++++ DATA TO USE

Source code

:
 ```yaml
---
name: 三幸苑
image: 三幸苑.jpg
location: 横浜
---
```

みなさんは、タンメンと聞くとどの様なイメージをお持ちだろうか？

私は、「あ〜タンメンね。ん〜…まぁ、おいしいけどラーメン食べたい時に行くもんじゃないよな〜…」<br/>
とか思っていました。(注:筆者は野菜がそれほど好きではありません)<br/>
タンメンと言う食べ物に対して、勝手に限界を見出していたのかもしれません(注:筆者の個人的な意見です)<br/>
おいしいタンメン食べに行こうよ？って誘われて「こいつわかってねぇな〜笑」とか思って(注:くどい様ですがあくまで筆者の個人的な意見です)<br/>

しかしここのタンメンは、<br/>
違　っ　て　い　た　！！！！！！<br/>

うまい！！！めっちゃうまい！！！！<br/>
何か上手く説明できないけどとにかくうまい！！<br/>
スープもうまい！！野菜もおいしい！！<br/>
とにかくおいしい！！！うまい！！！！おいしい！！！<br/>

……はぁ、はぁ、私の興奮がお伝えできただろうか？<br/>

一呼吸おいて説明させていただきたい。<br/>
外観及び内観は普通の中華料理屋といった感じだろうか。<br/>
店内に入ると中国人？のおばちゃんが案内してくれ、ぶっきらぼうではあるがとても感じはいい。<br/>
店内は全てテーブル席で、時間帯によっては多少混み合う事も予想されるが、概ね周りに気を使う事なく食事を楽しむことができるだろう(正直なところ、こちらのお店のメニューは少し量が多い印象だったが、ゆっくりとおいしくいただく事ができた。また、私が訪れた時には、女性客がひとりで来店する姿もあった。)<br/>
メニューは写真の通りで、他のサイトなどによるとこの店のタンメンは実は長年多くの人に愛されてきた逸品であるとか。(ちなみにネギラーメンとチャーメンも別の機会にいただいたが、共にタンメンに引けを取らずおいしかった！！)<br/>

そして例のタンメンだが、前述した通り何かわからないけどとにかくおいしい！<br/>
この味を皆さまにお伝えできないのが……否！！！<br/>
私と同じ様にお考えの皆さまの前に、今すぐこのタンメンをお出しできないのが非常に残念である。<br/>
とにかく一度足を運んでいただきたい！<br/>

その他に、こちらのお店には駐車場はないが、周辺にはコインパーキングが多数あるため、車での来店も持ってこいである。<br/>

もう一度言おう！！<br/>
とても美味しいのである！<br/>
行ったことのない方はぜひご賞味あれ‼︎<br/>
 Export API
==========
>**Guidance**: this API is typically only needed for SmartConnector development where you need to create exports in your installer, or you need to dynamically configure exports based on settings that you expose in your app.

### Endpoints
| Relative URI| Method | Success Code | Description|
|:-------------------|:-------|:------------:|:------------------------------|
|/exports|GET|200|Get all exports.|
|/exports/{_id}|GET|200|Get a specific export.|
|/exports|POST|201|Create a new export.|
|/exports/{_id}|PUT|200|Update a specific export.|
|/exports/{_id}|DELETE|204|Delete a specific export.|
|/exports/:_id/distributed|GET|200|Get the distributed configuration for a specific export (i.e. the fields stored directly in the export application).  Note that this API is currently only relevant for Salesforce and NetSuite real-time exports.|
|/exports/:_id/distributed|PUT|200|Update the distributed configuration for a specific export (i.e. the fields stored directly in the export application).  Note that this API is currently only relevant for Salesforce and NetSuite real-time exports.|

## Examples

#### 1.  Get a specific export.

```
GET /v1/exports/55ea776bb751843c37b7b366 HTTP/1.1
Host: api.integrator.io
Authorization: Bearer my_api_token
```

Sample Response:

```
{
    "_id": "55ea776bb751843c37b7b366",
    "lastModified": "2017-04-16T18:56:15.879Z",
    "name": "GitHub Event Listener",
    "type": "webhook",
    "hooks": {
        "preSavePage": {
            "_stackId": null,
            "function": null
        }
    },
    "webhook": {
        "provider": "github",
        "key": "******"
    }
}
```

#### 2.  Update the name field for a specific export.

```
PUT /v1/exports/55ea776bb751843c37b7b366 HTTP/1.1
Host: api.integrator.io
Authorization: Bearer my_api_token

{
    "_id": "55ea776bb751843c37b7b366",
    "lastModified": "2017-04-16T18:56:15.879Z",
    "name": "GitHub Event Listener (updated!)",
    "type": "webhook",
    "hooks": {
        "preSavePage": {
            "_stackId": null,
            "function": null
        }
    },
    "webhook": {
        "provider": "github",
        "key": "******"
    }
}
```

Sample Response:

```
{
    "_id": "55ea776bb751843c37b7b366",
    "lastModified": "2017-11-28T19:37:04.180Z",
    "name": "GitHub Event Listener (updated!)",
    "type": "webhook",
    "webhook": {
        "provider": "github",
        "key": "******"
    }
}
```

++++++++

EXERCISE GOAL » Set down, exactly as they appear above, all lines from the one that has "スープもうまい！！野菜もおいしい！！<br/>" down to the one that has "店内に入ると中国人？のおばち", including those two and no others.

COMPLETED TASK »
スープもうまい！！野菜もおいしい！！<br/>
とにかくおいしい！！！うまい！！！！おいしい！！！<br/>

……はぁ、はぁ、私の興奮がお伝えできただろうか？<br/>

一呼吸おいて説明させていただきたい。<br/>
外観及び内観は普通の中華料理屋といった感じだろうか。<br/>
店内に入ると中国人？のおばちゃんが案内してくれ、ぶっきらぼうではあるがとても感じはいい。<br/>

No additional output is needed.